[Start of Attachment]
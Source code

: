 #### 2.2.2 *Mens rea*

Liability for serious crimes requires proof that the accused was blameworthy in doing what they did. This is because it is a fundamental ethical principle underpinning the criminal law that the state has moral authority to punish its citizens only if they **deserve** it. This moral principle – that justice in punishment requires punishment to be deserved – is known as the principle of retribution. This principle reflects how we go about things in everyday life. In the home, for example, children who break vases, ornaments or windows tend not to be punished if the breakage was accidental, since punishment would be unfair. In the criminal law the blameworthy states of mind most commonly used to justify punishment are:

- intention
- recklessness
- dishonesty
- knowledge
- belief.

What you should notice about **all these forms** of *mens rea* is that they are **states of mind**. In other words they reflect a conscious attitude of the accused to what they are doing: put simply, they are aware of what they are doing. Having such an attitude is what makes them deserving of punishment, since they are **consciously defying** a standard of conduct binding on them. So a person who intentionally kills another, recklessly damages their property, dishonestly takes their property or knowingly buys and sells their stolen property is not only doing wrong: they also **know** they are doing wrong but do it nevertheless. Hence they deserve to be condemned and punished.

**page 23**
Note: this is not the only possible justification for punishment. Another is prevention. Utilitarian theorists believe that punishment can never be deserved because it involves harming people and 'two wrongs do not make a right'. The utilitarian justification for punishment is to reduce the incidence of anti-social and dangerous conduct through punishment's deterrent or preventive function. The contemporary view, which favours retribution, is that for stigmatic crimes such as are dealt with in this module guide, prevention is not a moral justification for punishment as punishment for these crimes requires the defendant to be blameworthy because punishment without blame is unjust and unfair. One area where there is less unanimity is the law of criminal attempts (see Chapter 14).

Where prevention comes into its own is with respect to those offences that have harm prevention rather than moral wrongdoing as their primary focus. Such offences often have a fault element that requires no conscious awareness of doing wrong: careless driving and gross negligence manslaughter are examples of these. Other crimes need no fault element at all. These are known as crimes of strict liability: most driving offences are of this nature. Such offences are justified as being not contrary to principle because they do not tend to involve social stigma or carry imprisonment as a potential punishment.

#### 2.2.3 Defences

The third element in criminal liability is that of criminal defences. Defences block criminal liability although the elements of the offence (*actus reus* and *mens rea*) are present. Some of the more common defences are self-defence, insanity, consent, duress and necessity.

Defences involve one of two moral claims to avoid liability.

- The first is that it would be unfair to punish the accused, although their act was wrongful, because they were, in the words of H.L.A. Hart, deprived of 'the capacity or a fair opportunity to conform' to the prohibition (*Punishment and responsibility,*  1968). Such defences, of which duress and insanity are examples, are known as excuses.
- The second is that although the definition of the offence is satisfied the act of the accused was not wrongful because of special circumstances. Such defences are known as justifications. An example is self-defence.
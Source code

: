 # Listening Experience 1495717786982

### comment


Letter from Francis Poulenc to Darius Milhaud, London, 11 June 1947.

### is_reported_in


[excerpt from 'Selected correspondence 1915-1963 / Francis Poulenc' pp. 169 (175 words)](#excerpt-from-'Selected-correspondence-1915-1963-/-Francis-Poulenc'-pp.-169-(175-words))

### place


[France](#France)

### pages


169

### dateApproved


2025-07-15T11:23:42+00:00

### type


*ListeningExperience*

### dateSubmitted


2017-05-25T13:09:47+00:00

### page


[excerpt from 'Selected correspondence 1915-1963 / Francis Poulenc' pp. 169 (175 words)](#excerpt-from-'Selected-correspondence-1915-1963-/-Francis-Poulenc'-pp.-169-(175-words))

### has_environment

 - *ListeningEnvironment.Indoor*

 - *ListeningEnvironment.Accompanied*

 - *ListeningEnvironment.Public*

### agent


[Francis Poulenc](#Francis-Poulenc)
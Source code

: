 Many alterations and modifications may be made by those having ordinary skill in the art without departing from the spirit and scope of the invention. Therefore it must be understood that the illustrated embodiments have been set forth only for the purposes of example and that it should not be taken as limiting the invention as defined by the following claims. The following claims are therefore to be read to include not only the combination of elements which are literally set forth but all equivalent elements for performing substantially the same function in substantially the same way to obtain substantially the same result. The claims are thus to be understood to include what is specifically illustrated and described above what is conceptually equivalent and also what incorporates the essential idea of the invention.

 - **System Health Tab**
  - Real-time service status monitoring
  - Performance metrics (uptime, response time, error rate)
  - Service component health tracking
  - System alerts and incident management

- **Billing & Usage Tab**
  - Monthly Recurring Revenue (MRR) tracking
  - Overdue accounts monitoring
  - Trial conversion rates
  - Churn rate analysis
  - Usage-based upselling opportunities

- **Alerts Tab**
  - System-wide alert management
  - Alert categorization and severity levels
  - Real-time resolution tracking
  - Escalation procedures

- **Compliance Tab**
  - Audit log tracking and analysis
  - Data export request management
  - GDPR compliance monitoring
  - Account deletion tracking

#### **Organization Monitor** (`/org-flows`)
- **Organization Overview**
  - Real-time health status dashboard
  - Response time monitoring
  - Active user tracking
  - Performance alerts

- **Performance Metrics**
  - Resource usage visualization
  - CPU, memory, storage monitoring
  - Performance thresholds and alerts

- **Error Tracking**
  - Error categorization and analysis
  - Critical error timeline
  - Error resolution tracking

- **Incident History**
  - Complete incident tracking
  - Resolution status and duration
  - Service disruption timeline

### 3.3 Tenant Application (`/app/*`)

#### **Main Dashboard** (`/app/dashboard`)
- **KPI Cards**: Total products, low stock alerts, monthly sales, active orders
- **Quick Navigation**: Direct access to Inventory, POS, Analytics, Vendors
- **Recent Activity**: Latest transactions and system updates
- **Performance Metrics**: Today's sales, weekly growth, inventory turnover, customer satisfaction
[End of Attachment]
Retype, in the same exact form, the lines of the material above from the line holding "- Resource usage visualization" through the line holding "- Resolution status and duration".

Answer space
  - Resource usage visualization
  - CPU, memory, storage monitoring
  - Performance thresholds and alerts

- **Error Tracking**
  - Error categorization and analysis
  - Critical error timeline
  - Error resolution tracking

- **Incident History**
  - Complete incident tracking
  - Resolution status and duration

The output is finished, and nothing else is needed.